Sensory input: The nervous system's role begins with the perception of sensory information related to piano playing. As a pianist strikes the keys, their fingertips register tactile feedback, and their ears perceive the resulting sounds. The auditory and somatosensory systems relay this information to the brain, where it is processed and integrated with other sensory input, such as visual cues from sheet music or the keyboard.
Motor output: The motor aspect of the nervous system is responsible for coordinating and executing the complex finger, hand, and arm movements required for piano playing. The primary motor cortex sends signals through the spinal cord to the muscles, controlling the intricate finger movements needed to strike the keys with the right force, timing, and position. In addition, the cerebellum plays a vital role in maintaining the smoothness and accuracy of these movements by refining and adjusting the motor commands based on sensory feedback.
Cognitive processing: The cognitive aspect of the nervous system is crucial for interpreting and making sense of the sensory information, as well as planning, learning, and memorizing musical pieces. The prefrontal cortex is involved in decision-making, selecting which notes to play, and adapting to changes in tempo or dynamics. The hippocampus and other memory-related brain areas are responsible for encoding, consolidating, and recalling long-term memories of musical compositions and motor sequences. Furthermore, the emotional aspect of music, such as interpreting and conveying emotions through the music, engages the limbic system, a network of brain regions involved in processing and regulating emotions.
The nervous system's role in piano playing is multifaceted, involving sensory perception, motor control, and cognitive processes. It allows the pianist to transform written notes into expressive music, seamlessly integrating complex motor movements with real-time sensory feedback and higher-order cognitive functions. The nervous system's adaptability and plasticity also enable the pianist to refine their skills through practice, leading to the development of advanced techniques, increased musical understanding, and enhanced performance.
Neural System
In combining the two remaining systems that make up the physiological organism there is danger that their importance,
particularly that of the nervous system, may be underestimated.
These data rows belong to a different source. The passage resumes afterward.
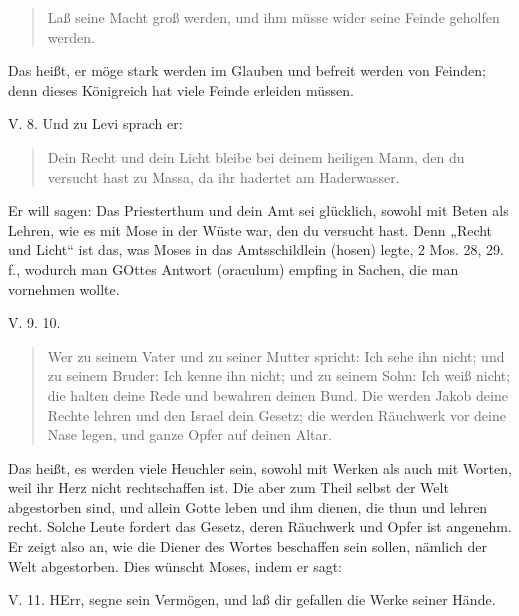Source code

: \begin{quote}
Laß seine Macht groß werden, und ihm müsse wider seine Feinde geholfen werden.
\end{quote}

Das heißt, er möge stark werden im Glauben und befreit werden von Feinden; denn dieses Königreich hat viele Feinde erleiden müssen.

\begin{schriftzitat}
V. 8. Und zu Levi sprach er:
\end{schriftzitat}

\begin{quote}
Dein Recht und dein Licht bleibe bei deinem heiligen Mann, den du versucht hast zu Massa, da ihr hadertet am Haderwasser.
\end{quote}

Er will sagen: Das Priesterthum und dein Amt sei glücklich, sowohl mit Beten als Lehren, wie es mit Mose in der Wüste war, den du versucht hast. Denn „Recht und Licht“ ist das, was Moses in das Amtsschildlein (hosen) legte, 2 Mos. 28, 29. f., wodurch man GOttes Antwort (oraculum) empfing in Sachen, die man vornehmen wollte.

\begin{schriftzitat}
V. 9. 10.
\end{schriftzitat}

\begin{quote}
Wer zu seinem Vater und zu seiner Mutter spricht: Ich sehe ihn nicht; und zu seinem Bruder: Ich kenne ihn nicht; und zu seinem Sohn: Ich weiß nicht; die halten deine Rede und bewahren deinen Bund. Die werden Jakob deine Rechte lehren und den Israel dein Gesetz; die werden Räuchwerk vor deine Nase legen, und ganze Opfer auf deinen Altar.
\end{quote}

Das heißt, es werden viele Heuchler sein, sowohl mit Werken als auch mit Worten, weil ihr Herz nicht rechtschaffen ist. Die aber zum Theil selbst der Welt abgestorben sind, und allein Gotte leben und ihm dienen, die thun und lehren recht. Solche Leute fordert das Gesetz, deren Räuchwerk und Opfer ist angenehm. Er zeigt also an, wie die Diener des Wortes beschaffen sein sollen, nämlich der Welt abgestorben. Dies wünscht Moses, indem er sagt:

\begin{schriftzitat}
V. 11. HErr, segne sein Vermögen, und laß dir gefallen die Werke seiner Hände.
\end{schriftzitat}

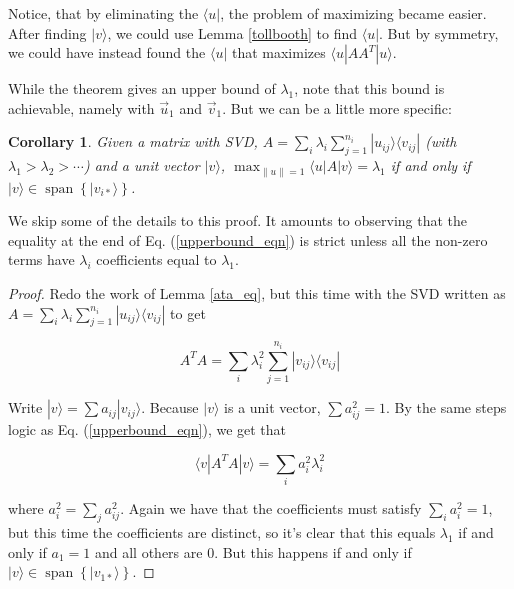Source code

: \documentclass{amsbook}
\newtheorem{corollary}[theorem]{Corollary}
\begin{document}
Notice, that by eliminating the $\langle u|$, the problem of maximizing became easier.  After finding $|v\rangle$, we could use Lemma \ref{tollbooth} to find $\langle u|$.  But by symmetry, we could have instead found the $\langle u|$ that maximizes $\langle u|AA^T|u\rangle$.

While the theorem gives an upper bound of $\lambda_1$, note that this bound is achievable, namely with $\vec u_1$ and $\vec v_1$.  But we can be a little more specific:

\begin{corollary}
\label{corollary1}
Given a matrix with SVD, $A=\sum_i\lambda_i\sum_{j=1}^{n_i}|u_{ij}\rangle\langle v_{ij}|$ (with $\lambda_1>\lambda_2>\cdots$) and a unit vector $|v\rangle$, $\max_{\|u\|=1}\langle u|A|v\rangle=\lambda_1$ if and only if $|v\rangle\in\operatorname{span}\left\{|v_{i*}\rangle\right\}$.
\end{corollary}

We skip some of the details to this proof.  It amounts to observing that the equality at the end of Eq. (\ref{upperbound_eqn}) is strict unless all the non-zero terms have $\lambda_i$ coefficients equal to $\lambda_1$.

\begin{proof}
Redo the work of Lemma \ref{ata_eq}, but this time with the SVD written as $A=\sum_i\lambda_i\sum_{j=1}^{n_i}|u_{ij}\rangle\langle v_{ij}|$ to get

$$
A^TA=\sum_i\lambda_i^2\sum_{j=1}^{n_i}|v_{ij}\rangle\langle v_{ij}|
$$

Write $|v\rangle=\sum a_{ij}|v_{ij}\rangle$.  Because $|v\rangle$ is a unit vector, $\sum a_{ij}^2=1$.  By the same steps logic as Eq. (\ref{upperbound_eqn}), we get that

$$
\langle v|A^TA|v\rangle = \sum_ia_i^2\lambda_i^2
$$

where $a_i^2=\sum_ja_{ij}^2$.  Again we have that the coefficients must satisfy $\sum_ia_i^2=1$, but this time the coefficients are distinct, so it's clear that this equals $\lambda_1$ if and only if $a_1=1$ and all others are $0$.  But this happens if and only if $|v\rangle\in\operatorname{span}\left\{|v_{1*}\rangle\right\}$.

\end{proof}
\end{document}
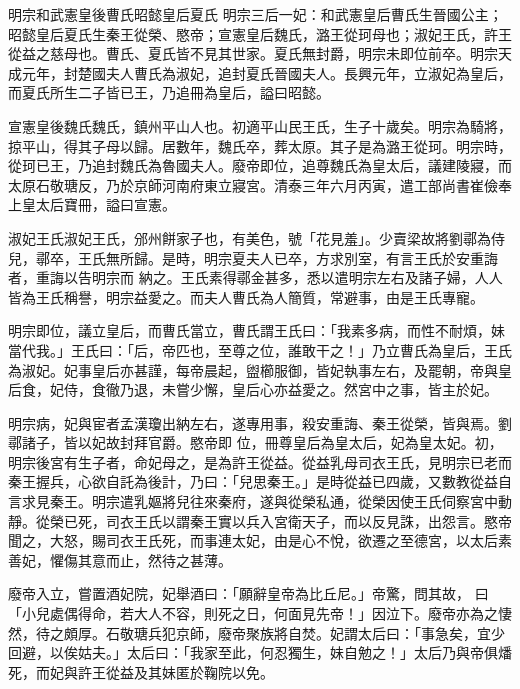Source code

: 
\begin{pinyinscope}

 明宗和武憲皇後曹氏昭懿皇后夏氏
 明宗三后一妃：和武憲皇后曹氏生晉國公主；昭懿皇后夏氏生秦王從榮、愍帝；宣憲皇后魏氏，潞王從珂母也；淑妃王氏，許王從益之慈母也。曹氏、夏氏皆不見其世家。夏氏無封爵，明宗未即位前卒。明宗天成元年，封楚國夫人曹氏為淑妃，追封夏氏晉國夫人。長興元年，立淑妃為皇后，而夏氏所生二子皆已王，乃追冊為皇后，謚曰昭懿。



 宣憲皇後魏氏魏氏，鎮州平山人也。初適平山民王氏，生子十歲矣。明宗為騎將，掠平山，得其子母以歸。居數年，魏氏卒，葬太原。其子是為潞王從珂。明宗時，從珂已王，乃追封魏氏為魯國夫人。廢帝即位，追尊魏氏為皇太后，議建陵寢，而太原石敬瑭反，乃於京師河南府東立寢宮。清泰三年六月丙寅，遣工部尚書崔儉奉上皇太后寶冊，謚曰宣憲。



 淑妃王氏淑妃王氏，邠州餅家子也，有美色，號「花見羞」。少賣梁故將劉鄩為侍兒，鄩卒，王氏無所歸。是時，明宗夏夫人已卒，方求別室，有言王氏於安重誨者，重誨以告明宗而
 納之。王氏素得鄩金甚多，悉以遣明宗左右及諸子婦，人人皆為王氏稱譽，明宗益愛之。而夫人曹氏為人簡質，常避事，由是王氏專寵。



 明宗即位，議立皇后，而曹氏當立，曹氏謂王氏曰：「我素多病，而性不耐煩，妹當代我。」王氏曰：「后，帝匹也，至尊之位，誰敢干之！」乃立曹氏為皇后，王氏為淑妃。妃事皇后亦甚謹，每帝晨起，盥櫛服御，皆妃執事左右，及罷朝，帝與皇后食，妃侍，食徹乃退，未嘗少懈，皇后心亦益愛之。然宮中之事，皆主於妃。



 明宗病，妃與宦者孟漢瓊出納左右，遂專用事，殺安重誨、秦王從榮，皆與焉。劉鄩諸子，皆以妃故封拜官爵。愍帝即
 位，冊尊皇后為皇太后，妃為皇太妃。初，明宗後宮有生子者，命妃母之，是為許王從益。從益乳母司衣王氏，見明宗已老而秦王握兵，心欲自託為後計，乃曰：「兒思秦王。」是時從益已四歲，又數教從益自言求見秦王。明宗遣乳嫗將兒往來秦府，遂與從榮私通，從榮因使王氏伺察宮中動靜。從榮已死，司衣王氏以謂秦王實以兵入宮衛天子，而以反見誅，出怨言。愍帝聞之，大怒，賜司衣王氏死，而事連太妃，由是心不悅，欲遷之至德宮，以太后素善妃，懼傷其意而止，然待之甚薄。



 廢帝入立，嘗置酒妃院，妃舉酒曰：「願辭皇帝為比丘尼。」帝驚，問其故，
 曰「小兒處偶得命，若大人不容，則死之日，何面見先帝！」因泣下。廢帝亦為之悽然，待之頗厚。石敬瑭兵犯京師，廢帝聚族將自焚。妃謂太后曰：「事急矣，宜少回避，以俟姑夫。」太后曰：「我家至此，何忍獨生，妹自勉之！」太后乃與帝俱燔死，而妃與許王從益及其妹匿於鞠院以免。




\end{pinyinscope}
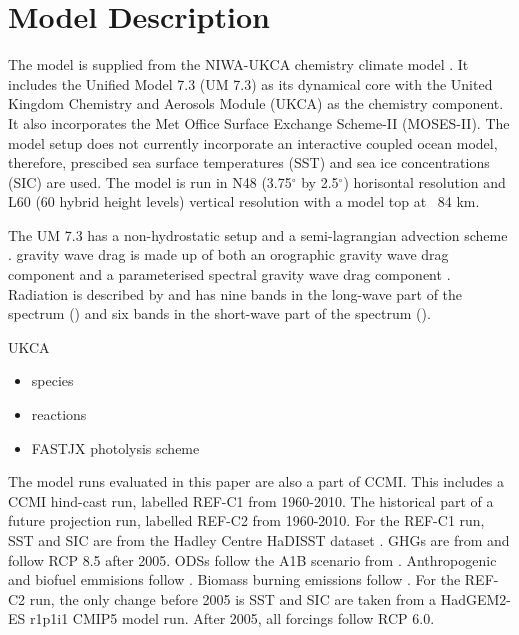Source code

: \section{Model Description}

The model is supplied from the NIWA-UKCA chemistry climate model \citep{Morgenstern:2009bu}. It includes the Unified Model 7.3 (UM 7.3) as its dynamical core with the United Kingdom Chemistry and Aerosols Module (UKCA) as the chemistry component. It also incorporates the Met Office Surface Exchange Scheme-II (MOSES-II). The model setup does not currently incorporate an interactive coupled ocean model, therefore, prescibed sea surface temperatures (SST) and sea ice concentrations (SIC) are used. The model is run in N48 (3.75$^\circ$ by 2.5$^\circ$) horisontal resolution and L60 (60 hybrid height levels) vertical resolution with a model top at ~84 km.

The UM 7.3 has a non-hydrostatic setup \citep{Davies:2005vu} and a semi-lagrangian advection scheme \citep{Priestley:1993ur}. gravity wave drag is made up of both an orographic gravity wave drag component \citep{Webster:2003vf} and a parameterised spectral gravity wave drag component \citep{Scaife:2002vt}. Radiation is described by \cite{Edwards:1996wo} and has nine bands in the long-wave part of the spectrum () and six bands in the short-wave part of the spectrum ().

UKCA
\begin{itemize}
\item species
\item reactions
\item FASTJX photolysis scheme
\end{itemize}

The model runs evaluated in this paper are also a part of CCMI. This includes a CCMI hind-cast run, labelled REF-C1 from 1960-2010. The historical part of a future projection run, labelled REF-C2 from 1960-2010. For the REF-C1 run, SST and SIC are from the Hadley Centre HaDISST dataset \citep{Rayner:2003ty}. GHGs are from \citep{Meinshausen:2011is} \citep{Riahi:2011dk} and follow RCP 8.5 after 2005. ODSs follow the A1B scenario from \citep{WMO:2011vf}. Anthropogenic and biofuel emmisions follow \citep{Granier:2011dw}. Biomass burning emissions follow \citep{Lamarque:2011wr} \citep{vanderWerf:2006gi} \citep{Schultz:2008wf}. For the REF-C2 run, the only change before 2005 is SST and SIC are taken from a HadGEM2-ES r1p1i1 CMIP5 model run. After 2005, all forcings follow RCP 6.0.

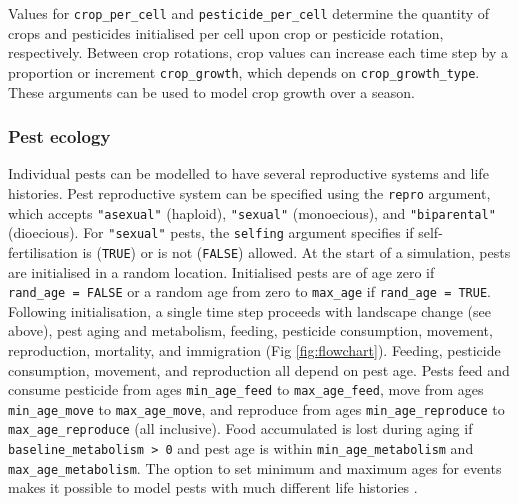 \documentclass[
]{article}
\begin{document}
Values for \texttt{crop\_per\_cell} and \texttt{pesticide\_per\_cell} determine the quantity of crops and pesticides initialised per cell upon crop or pesticide rotation, respectively.
Between crop rotations, crop values can increase each time step by a proportion or increment \texttt{crop\_growth}, which depends on \texttt{crop\_growth\_type}.
These arguments can be used to model crop growth over a season.

\hypertarget{ecology}{%
\subsubsection{Pest ecology}\label{ecology}}

Individual pests can be modelled to have several reproductive systems and life histories.
Pest reproductive system can be specified using the \texttt{repro} argument, which accepts \texttt{"asexual"} (haploid), \texttt{"sexual"} (monoecious), and \texttt{"biparental"} (dioecious).
For \texttt{"sexual"} pests, the \texttt{selfing} argument specifies if self-fertilisation is (\texttt{TRUE}) or is not (\texttt{FALSE}) allowed.
At the start of a simulation, pests are initialised in a random location.
Initialised pests are of age zero if \texttt{rand\_age\ =\ FALSE} or a random age from zero to \texttt{max\_age} if \texttt{rand\_age\ =\ TRUE}.
Following initialisation, a single time step proceeds with landscape change (see above), pest aging and metabolism, feeding, pesticide consumption, movement, reproduction, mortality, and immigration (Fig \ref{fig:flowchart}).
Feeding, pesticide consumption, movement, and reproduction all depend on pest age.
Pests feed and consume pesticide from ages \texttt{min\_age\_feed} to \texttt{max\_age\_feed}, move from ages \texttt{min\_age\_move} to \texttt{max\_age\_move}, and reproduce from ages \texttt{min\_age\_reproduce} to \texttt{max\_age\_reproduce} (all inclusive).
Food accumulated is lost during aging if \texttt{baseline\_metabolism\ \textgreater{}\ 0} and pest age is within \texttt{min\_age\_metabolism} and \texttt{max\_age\_metabolism}.
The option to set minimum and maximum ages for events makes it possible to model pests with much different life histories \citep[e.g.,][]{Sudo2018}.
\end{document}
In piano playing the whole learning and playing process is inseparably bound up with nerves and their centres:
the spinal cord and
the brain.
But the study of these phases is primarily a psychological problem, and I wish to limit the present investigation to the mechanical and physiological fields, particularly the muscular fields. Accordingly, a brief exposition of the various parts of the nervous and circulatory systems, and of their principles of operation, must suffice.
The functional unit of the nervous system is the nerve cell or neuron. Of this there are three kinds :
sensory,
motor, and
intercalated.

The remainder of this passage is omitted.